### THE PROBLEM
Bring together all lines from the listing below that contain the string "placeholder".

### EXERCISE DATA
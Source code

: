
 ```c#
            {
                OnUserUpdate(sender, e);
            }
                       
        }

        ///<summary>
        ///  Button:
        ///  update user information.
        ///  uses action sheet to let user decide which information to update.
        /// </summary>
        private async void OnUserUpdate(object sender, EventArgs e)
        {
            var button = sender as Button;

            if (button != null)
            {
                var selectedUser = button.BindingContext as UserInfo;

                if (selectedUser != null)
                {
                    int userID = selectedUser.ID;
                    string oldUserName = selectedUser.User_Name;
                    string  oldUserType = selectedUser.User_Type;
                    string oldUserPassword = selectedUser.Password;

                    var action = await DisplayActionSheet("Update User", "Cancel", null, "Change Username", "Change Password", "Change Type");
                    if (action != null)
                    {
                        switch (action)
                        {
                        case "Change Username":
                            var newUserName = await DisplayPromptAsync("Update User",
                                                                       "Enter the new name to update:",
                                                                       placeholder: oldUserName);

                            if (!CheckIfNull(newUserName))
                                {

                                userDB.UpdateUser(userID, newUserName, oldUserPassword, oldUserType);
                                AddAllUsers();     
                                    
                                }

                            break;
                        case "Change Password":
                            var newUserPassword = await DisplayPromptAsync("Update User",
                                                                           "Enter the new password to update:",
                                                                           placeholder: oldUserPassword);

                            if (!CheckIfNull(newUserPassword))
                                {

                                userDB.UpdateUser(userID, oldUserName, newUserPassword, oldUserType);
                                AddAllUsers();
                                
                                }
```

### EXPECTED ANSWER
                                                                       placeholder: oldUserName);
                                                                           placeholder: oldUserPassword);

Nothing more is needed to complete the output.